▶ **Task data**
- - -
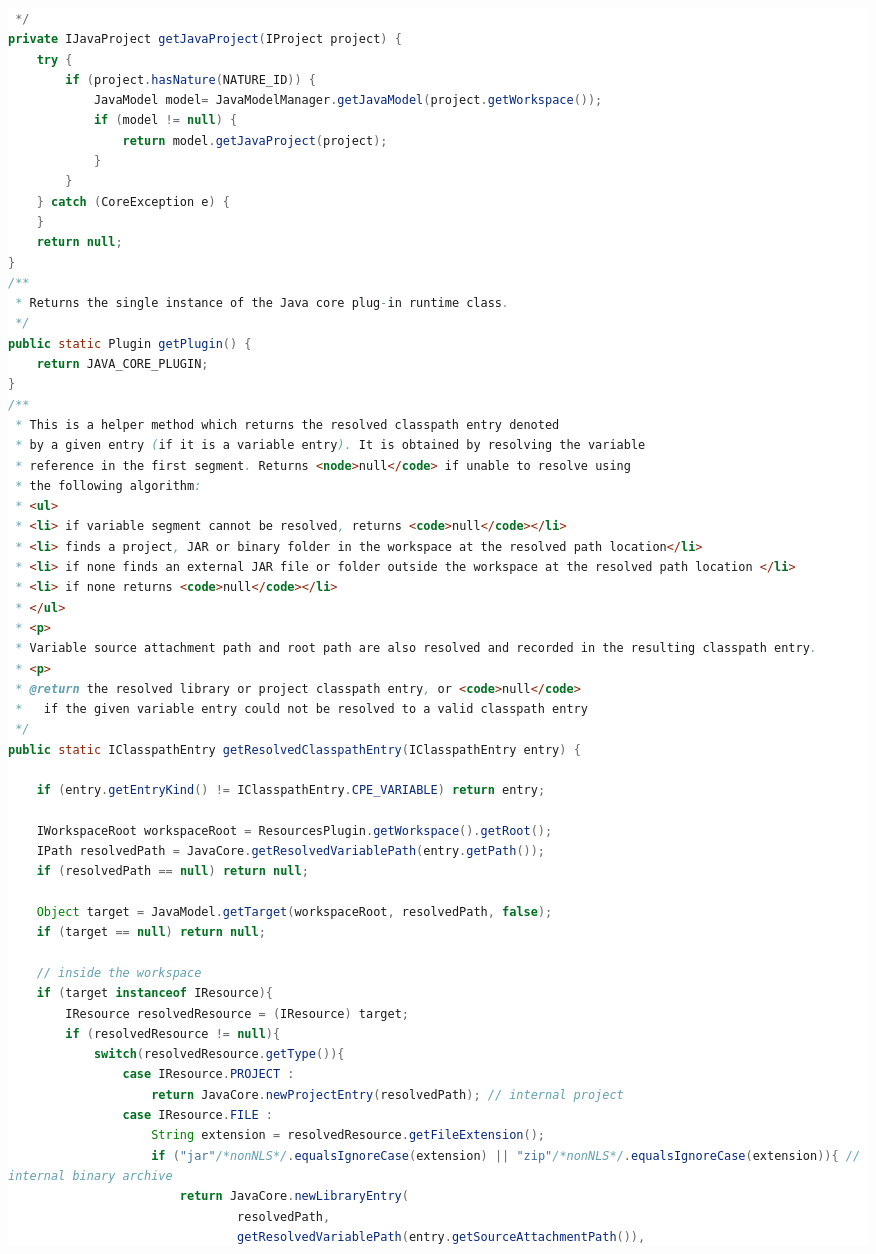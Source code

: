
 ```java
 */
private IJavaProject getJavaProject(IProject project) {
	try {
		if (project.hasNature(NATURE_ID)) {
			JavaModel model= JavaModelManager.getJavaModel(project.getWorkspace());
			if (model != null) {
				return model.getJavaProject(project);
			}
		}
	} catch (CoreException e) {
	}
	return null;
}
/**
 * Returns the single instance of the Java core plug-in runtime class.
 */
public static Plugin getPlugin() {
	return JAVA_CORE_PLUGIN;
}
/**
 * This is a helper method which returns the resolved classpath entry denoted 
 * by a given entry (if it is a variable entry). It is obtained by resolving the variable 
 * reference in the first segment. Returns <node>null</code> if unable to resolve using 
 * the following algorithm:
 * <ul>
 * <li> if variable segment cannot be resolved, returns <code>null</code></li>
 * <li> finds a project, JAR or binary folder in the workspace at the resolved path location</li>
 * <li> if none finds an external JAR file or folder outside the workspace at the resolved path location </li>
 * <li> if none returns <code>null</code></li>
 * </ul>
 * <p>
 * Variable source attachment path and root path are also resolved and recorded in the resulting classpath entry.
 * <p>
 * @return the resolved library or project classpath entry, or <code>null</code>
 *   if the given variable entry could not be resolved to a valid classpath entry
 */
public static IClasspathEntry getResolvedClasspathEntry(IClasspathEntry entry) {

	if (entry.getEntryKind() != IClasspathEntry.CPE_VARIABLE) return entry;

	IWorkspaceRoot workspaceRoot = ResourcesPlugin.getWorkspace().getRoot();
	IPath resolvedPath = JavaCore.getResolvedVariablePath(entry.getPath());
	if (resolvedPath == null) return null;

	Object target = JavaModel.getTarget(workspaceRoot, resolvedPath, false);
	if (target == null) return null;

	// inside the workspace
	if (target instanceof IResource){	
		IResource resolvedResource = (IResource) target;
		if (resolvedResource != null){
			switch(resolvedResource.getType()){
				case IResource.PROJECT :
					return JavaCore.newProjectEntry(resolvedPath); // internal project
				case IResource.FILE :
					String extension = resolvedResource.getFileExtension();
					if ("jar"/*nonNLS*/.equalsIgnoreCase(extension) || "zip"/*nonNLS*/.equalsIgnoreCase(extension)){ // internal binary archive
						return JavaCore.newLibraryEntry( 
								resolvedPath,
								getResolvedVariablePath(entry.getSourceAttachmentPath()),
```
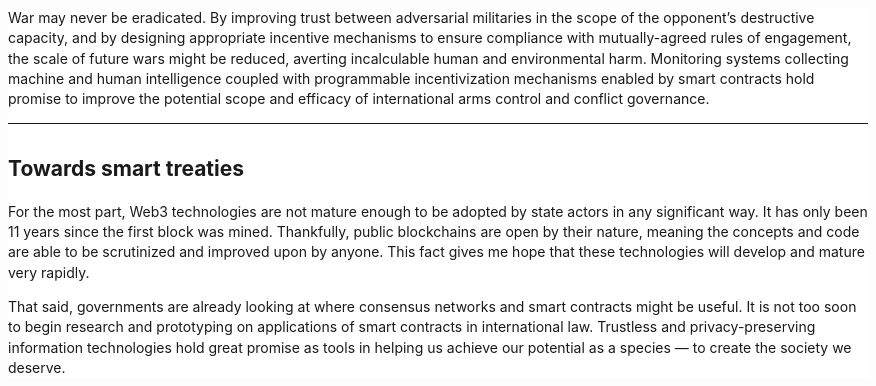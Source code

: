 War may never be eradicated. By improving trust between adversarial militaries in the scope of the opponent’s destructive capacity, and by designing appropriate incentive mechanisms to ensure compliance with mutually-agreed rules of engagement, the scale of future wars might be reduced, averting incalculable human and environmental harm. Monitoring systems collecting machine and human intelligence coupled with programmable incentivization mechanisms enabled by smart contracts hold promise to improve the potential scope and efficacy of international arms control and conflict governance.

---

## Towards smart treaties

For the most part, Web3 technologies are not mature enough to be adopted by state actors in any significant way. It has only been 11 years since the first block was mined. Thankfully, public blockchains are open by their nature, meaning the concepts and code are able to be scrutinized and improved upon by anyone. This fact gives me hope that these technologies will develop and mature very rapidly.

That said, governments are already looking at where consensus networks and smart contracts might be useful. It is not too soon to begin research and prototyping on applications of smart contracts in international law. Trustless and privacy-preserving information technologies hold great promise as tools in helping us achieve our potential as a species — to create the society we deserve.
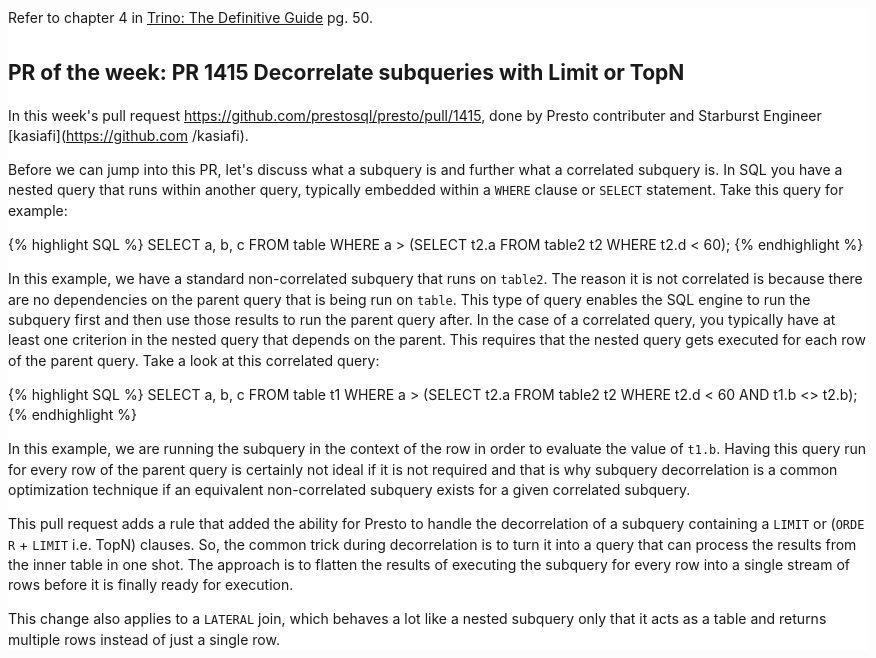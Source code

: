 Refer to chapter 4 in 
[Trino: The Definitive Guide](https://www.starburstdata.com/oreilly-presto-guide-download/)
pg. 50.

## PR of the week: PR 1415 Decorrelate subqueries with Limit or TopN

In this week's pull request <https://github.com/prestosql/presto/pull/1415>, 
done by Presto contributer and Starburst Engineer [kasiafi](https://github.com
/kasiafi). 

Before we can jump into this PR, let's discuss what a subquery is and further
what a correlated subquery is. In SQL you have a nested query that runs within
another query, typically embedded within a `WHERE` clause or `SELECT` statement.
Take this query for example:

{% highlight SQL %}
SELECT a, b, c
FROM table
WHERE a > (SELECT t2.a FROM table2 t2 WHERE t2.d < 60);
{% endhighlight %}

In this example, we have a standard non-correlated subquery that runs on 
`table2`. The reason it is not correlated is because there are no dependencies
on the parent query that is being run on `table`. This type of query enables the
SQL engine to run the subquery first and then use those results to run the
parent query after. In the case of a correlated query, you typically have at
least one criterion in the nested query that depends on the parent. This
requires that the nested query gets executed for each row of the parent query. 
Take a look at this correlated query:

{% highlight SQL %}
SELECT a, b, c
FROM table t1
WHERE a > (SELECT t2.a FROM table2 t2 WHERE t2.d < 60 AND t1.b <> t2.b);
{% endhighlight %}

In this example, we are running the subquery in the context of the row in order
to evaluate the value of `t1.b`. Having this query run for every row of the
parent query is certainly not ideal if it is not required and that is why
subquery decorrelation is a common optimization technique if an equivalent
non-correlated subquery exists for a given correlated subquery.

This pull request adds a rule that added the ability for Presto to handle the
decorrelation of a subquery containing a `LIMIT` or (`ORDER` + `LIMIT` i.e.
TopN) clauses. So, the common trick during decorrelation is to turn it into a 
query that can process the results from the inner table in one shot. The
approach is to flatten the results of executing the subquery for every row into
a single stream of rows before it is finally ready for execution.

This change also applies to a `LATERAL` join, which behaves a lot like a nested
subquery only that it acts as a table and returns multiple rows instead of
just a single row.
- - -
▶ **About this task**
Show each line in the data where the string "JavaCore" appears.

▶ **Exercise output**
	IPath resolvedPath = JavaCore.getResolvedVariablePath(entry.getPath());
					return JavaCore.newProjectEntry(resolvedPath); // internal project
						return JavaCore.newLibraryEntry( 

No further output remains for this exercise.